- Directions for this task -
Although the entries contain pictures, copy only their text, exactly as written.

++++++++

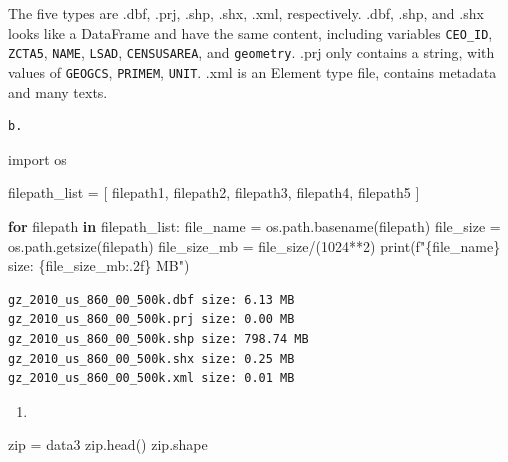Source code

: \documentclass[
  letterpaper,
  DIV=11,
  numbers=noendperiod]{scrartcl}
\newenvironment{Shaded}{\begin{snugshade}}{\end{snugshade}}
\newcommand{\BuiltInTok}[1]{\textcolor[rgb]{0.00,0.23,0.31}{#1}}
\newcommand{\ControlFlowTok}[1]{\textcolor[rgb]{0.00,0.23,0.31}{\textbf{#1}}}
\newcommand{\DecValTok}[1]{\textcolor[rgb]{0.68,0.00,0.00}{#1}}
\newcommand{\ImportTok}[1]{\textcolor[rgb]{0.00,0.46,0.62}{#1}}
\newcommand{\KeywordTok}[1]{\textcolor[rgb]{0.00,0.23,0.31}{\textbf{#1}}}
\newcommand{\NormalTok}[1]{\textcolor[rgb]{0.00,0.23,0.31}{#1}}
\newcommand{\OperatorTok}[1]{\textcolor[rgb]{0.37,0.37,0.37}{#1}}
\newcommand{\SpecialCharTok}[1]{\textcolor[rgb]{0.37,0.37,0.37}{#1}}
\newcommand{\SpecialStringTok}[1]{\textcolor[rgb]{0.13,0.47,0.30}{#1}}
\providecommand{\tightlist}{%
  \setlength{\itemsep}{0pt}\setlength{\parskip}{0pt}}\usepackage{longtable,booktabs,array}
\begin{document}
The five types are .dbf, .prj, .shp, .shx, .xml, respectively. .dbf,
.shp, and .shx looks like a DataFrame and have the same content,
including variables \texttt{CEO\_ID}, \texttt{ZCTA5}, \texttt{NAME},
\texttt{LSAD}, \texttt{CENSUSAREA}, and \texttt{geometry}. .prj only
contains a string, with values of \texttt{GEOGCS}, \texttt{PRIMEM},
\texttt{UNIT}. .xml is an Element type file, contains metadata and many
texts.

\begin{verbatim}
b. 
\end{verbatim}

\begin{Shaded}
\begin{Highlighting}[]
\ImportTok{import}\NormalTok{ os}

\NormalTok{filepath\_list }\OperatorTok{=}\NormalTok{ [}
\NormalTok{    filepath1,}
\NormalTok{    filepath2,}
\NormalTok{    filepath3,}
\NormalTok{    filepath4,}
\NormalTok{    filepath5}
\NormalTok{]}

\ControlFlowTok{for}\NormalTok{ filepath }\KeywordTok{in}\NormalTok{ filepath\_list:}
\NormalTok{    file\_name }\OperatorTok{=}\NormalTok{ os.path.basename(filepath)}
\NormalTok{    file\_size }\OperatorTok{=}\NormalTok{ os.path.getsize(filepath)}
\NormalTok{    file\_size\_mb }\OperatorTok{=}\NormalTok{ file\_size}\OperatorTok{/}\NormalTok{(}\DecValTok{1024}\OperatorTok{**}\DecValTok{2}\NormalTok{)}
    \BuiltInTok{print}\NormalTok{(}\SpecialStringTok{f"}\SpecialCharTok{\{}\NormalTok{file\_name}\SpecialCharTok{\}}\SpecialStringTok{ size: }\SpecialCharTok{\{}\NormalTok{file\_size\_mb}\SpecialCharTok{:.2f\}}\SpecialStringTok{ MB"}\NormalTok{)}
\end{Highlighting}
\end{Shaded}

\begin{verbatim}
gz_2010_us_860_00_500k.dbf size: 6.13 MB
gz_2010_us_860_00_500k.prj size: 0.00 MB
gz_2010_us_860_00_500k.shp size: 798.74 MB
gz_2010_us_860_00_500k.shx size: 0.25 MB
gz_2010_us_860_00_500k.xml size: 0.01 MB
\end{verbatim}

\begin{enumerate}
\def\labelenumi{\arabic{enumi}.}
\setcounter{enumi}{1}
\tightlist
\item
\end{enumerate}

\begin{Shaded}
\begin{Highlighting}[]
\BuiltInTok{zip} \OperatorTok{=}\NormalTok{ data3}
\BuiltInTok{zip}\NormalTok{.head()}
\BuiltInTok{zip}\NormalTok{.shape}
\end{Highlighting}
\end{Shaded}
\end{document}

++++++++

- Exercise answer -
Source code

: \documentclass[
  letterpaper,
  DIV=11,
  numbers=noendperiod]{scrartcl}
\newenvironment{Shaded}{\begin{snugshade}}{\end{snugshade}}
\newcommand{\BuiltInTok}[1]{\textcolor[rgb]{0.00,0.23,0.31}{#1}}
\newcommand{\ControlFlowTok}[1]{\textcolor[rgb]{0.00,0.23,0.31}{\textbf{#1}}}
\newcommand{\DecValTok}[1]{\textcolor[rgb]{0.68,0.00,0.00}{#1}}
\newcommand{\ImportTok}[1]{\textcolor[rgb]{0.00,0.46,0.62}{#1}}
\newcommand{\KeywordTok}[1]{\textcolor[rgb]{0.00,0.23,0.31}{\textbf{#1}}}
\newcommand{\NormalTok}[1]{\textcolor[rgb]{0.00,0.23,0.31}{#1}}
\newcommand{\OperatorTok}[1]{\textcolor[rgb]{0.37,0.37,0.37}{#1}}
\newcommand{\SpecialCharTok}[1]{\textcolor[rgb]{0.37,0.37,0.37}{#1}}
\newcommand{\SpecialStringTok}[1]{\textcolor[rgb]{0.13,0.47,0.30}{#1}}
\providecommand{\tightlist}{%
  \setlength{\itemsep}{0pt}\setlength{\parskip}{0pt}}\usepackage{longtable,booktabs,array}
\begin{document}
The five types are .dbf, .prj, .shp, .shx, .xml, respectively. .dbf,
.shp, and .shx looks like a DataFrame and have the same content,
including variables \texttt{CEO\_ID}, \texttt{ZCTA5}, \texttt{NAME},
\texttt{LSAD}, \texttt{CENSUSAREA}, and \texttt{geometry}. .prj only
contains a string, with values of \texttt{GEOGCS}, \texttt{PRIMEM},
\texttt{UNIT}. .xml is an Element type file, contains metadata and many
texts.

\begin{verbatim}
b. 
\end{verbatim}

\begin{Shaded}
\begin{Highlighting}[]
\ImportTok{import}\NormalTok{ os}

\NormalTok{filepath\_list }\OperatorTok{=}\NormalTok{ [}
\NormalTok{    filepath1,}
\NormalTok{    filepath2,}
\NormalTok{    filepath3,}
\NormalTok{    filepath4,}
\NormalTok{    filepath5}
\NormalTok{]}

\ControlFlowTok{for}\NormalTok{ filepath }\KeywordTok{in}\NormalTok{ filepath\_list:}
\NormalTok{    file\_name }\OperatorTok{=}\NormalTok{ os.path.basename(filepath)}
\NormalTok{    file\_size }\OperatorTok{=}\NormalTok{ os.path.getsize(filepath)}
\NormalTok{    file\_size\_mb }\OperatorTok{=}\NormalTok{ file\_size}\OperatorTok{/}\NormalTok{(}\DecValTok{1024}\OperatorTok{**}\DecValTok{2}\NormalTok{)}
    \BuiltInTok{print}\NormalTok{(}\SpecialStringTok{f"}\SpecialCharTok{\{}\NormalTok{file\_name}\SpecialCharTok{\}}\SpecialStringTok{ size: }\SpecialCharTok{\{}\NormalTok{file\_size\_mb}\SpecialCharTok{:.2f\}}\SpecialStringTok{ MB"}\NormalTok{)}
\end{Highlighting}
\end{Shaded}

\begin{verbatim}
gz_2010_us_860_00_500k.dbf size: 6.13 MB
gz_2010_us_860_00_500k.prj size: 0.00 MB
gz_2010_us_860_00_500k.shp size: 798.74 MB
gz_2010_us_860_00_500k.shx size: 0.25 MB
gz_2010_us_860_00_500k.xml size: 0.01 MB
\end{verbatim}

\begin{enumerate}
\def\labelenumi{\arabic{enumi}.}
\setcounter{enumi}{1}
\tightlist
\item
\end{enumerate}

\begin{Shaded}
\begin{Highlighting}[]
\BuiltInTok{zip} \OperatorTok{=}\NormalTok{ data3}
\BuiltInTok{zip}\NormalTok{.head()}
\BuiltInTok{zip}\NormalTok{.shape}
\end{Highlighting}
\end{Shaded}
\end{document}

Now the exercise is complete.